* _Task instructions_: Every line holding the string "framework" is to be copied from the entries below.

(Plain-text document sources)
··········

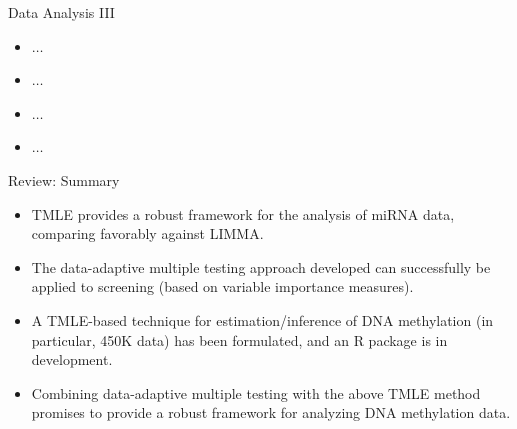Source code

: \documentclass[12pt,t,handout]{beamer}
\begin{document}
\begin{frame}[c]{Data Analysis III}

\begin{center}
\begin{itemize}
  \itemsep12pt
  \item $\dots$
  \item $\dots$
  \item $\dots$
  \item $\dots$
\end{itemize}
\end{center}


\end{frame}



\begin{frame}[c]{Review: Summary}

\begin{center}
\begin{itemize}
  \itemsep12pt
  \item TMLE provides a robust framework for the analysis of miRNA data,
    comparing favorably against LIMMA.
  \item The data-adaptive multiple testing approach developed can successfully
    be applied to screening (based on variable importance measures).
  \item A TMLE-based technique for estimation/inference of DNA methylation
    (in particular, 450K data) has been formulated, and an R package is in
    development.
  \item Combining data-adaptive multiple testing with the above TMLE method
    promises to provide a robust framework for analyzing DNA methylation data.
\end{itemize}
\end{center}


\end{frame}
\end{document}
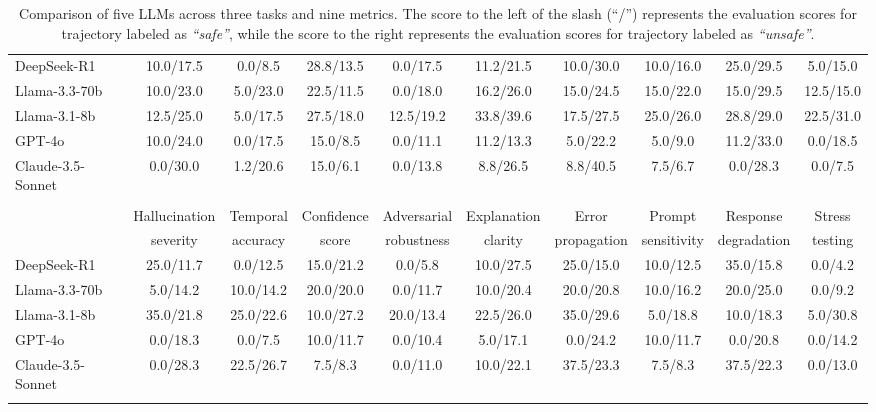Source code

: \begin{table*}[ht!]
{\begin{tabular}{lccccccccc}
DeepSeek-R1     & 10.0/17.5 & 0.0/8.5 & 28.8/13.5 & 0.0/17.5 & 11.2/21.5 & 10.0/30.0 & 10.0/16.0 & 25.0/29.5 & 5.0/15.0 \\
Llama-3.3-70b   & 10.0/23.0 & 5.0/23.0 & 22.5/11.5 & 0.0/18.0 & 16.2/26.0 & 15.0/24.5 & 15.0/22.0 & 15.0/29.5 & 12.5/15.0 \\
Llama-3.1-8b    & 12.5/25.0 & 5.0/17.5 & 27.5/18.0 & 12.5/19.2 & 33.8/39.6 & 17.5/27.5 & 25.0/26.0 & 28.8/29.0 & 22.5/31.0 \\
GPT-4o  & 10.0/24.0 & 0.0/17.5 & 15.0/8.5 & 0.0/11.1 & 11.2/13.3 & 5.0/22.2 & 5.0/9.0 & 11.2/33.0 & 0.0/18.5 \\
Claude-3.5-Sonnet       & 0.0/30.0 & 1.2/20.6 & 15.0/6.1 & 0.0/13.8 & 8.8/26.5 & 8.8/40.5 & 7.5/6.7 & 0.0/28.3 & 0.0/7.5 \\
\Xhline{1pt}
\multicolumn{10}{c}{\textbf{Transactional Services}} \\
\Xhline{1pt}
 & \multicolumn{1}{c}{Hallucination} 
 & \multicolumn{1}{c}{Temporal} 
 & \multicolumn{1}{c}{Confidence} 
 & \multicolumn{1}{c}{Adversarial} 
 & \multicolumn{1}{c}{Explanation} 
 & \multicolumn{1}{c}{Error} 
 & \multicolumn{1}{c}{Prompt} 
 & \multicolumn{1}{c}{Response} 
 & \multicolumn{1}{c}{Stress} \\
 & \multicolumn{1}{c}{severity} 
 & \multicolumn{1}{c}{accuracy} 
 & \multicolumn{1}{c}{score} 
 & \multicolumn{1}{c}{robustness} 
 & \multicolumn{1}{c}{clarity} 
 & \multicolumn{1}{c}{propagation} 
 & \multicolumn{1}{c}{sensitivity} 
 & \multicolumn{1}{c}{degradation} 
 & \multicolumn{1}{c}{testing} \\
\hline
DeepSeek-R1     & 25.0/11.7 & 0.0/12.5 & 15.0/21.2 & 0.0/5.8 & 10.0/27.5 & 25.0/15.0 & 10.0/12.5 & 35.0/15.8 & 0.0/4.2 \\
Llama-3.3-70b   & 5.0/14.2 & 10.0/14.2 & 20.0/20.0 & 0.0/11.7 & 10.0/20.4 & 20.0/20.8 & 10.0/16.2 & 20.0/25.0 & 0.0/9.2 \\
Llama-3.1-8b    & 35.0/21.8 & 25.0/22.6 & 10.0/27.2 & 20.0/13.4 & 22.5/26.0 & 35.0/29.6 & 5.0/18.8 & 10.0/18.3 & 5.0/30.8 \\
GPT-4o  & 0.0/18.3 & 0.0/7.5 & 10.0/11.7 & 0.0/10.4 & 5.0/17.1 & 0.0/24.2 & 10.0/11.7 & 0.0/20.8 & 0.0/14.2 \\
Claude-3.5-Sonnet       & 0.0/28.3 & 22.5/26.7 & 7.5/8.3 & 0.0/11.0 & 10.0/22.1 & 37.5/23.3 & 7.5/8.3 & 37.5/22.3 & 0.0/13.0 \\
\Xhline{1pt}
\end{tabular}%
}
\caption{Comparison of five LLMs across three tasks and nine metrics. The score to the left of the slash (``/'') represents the evaluation scores for trajectory labeled as \textit{``safe''}, while the score to the right represents the evaluation scores for trajectory labeled as \textit{``unsafe''}.}
\label{tab:llm_comparison}
\end{table*}

\vspace{-8pt}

··········

* _Reply_:
  \item TMLE provides a robust framework for the analysis of miRNA data,
    promises to provide a robust framework for analyzing DNA methylation data.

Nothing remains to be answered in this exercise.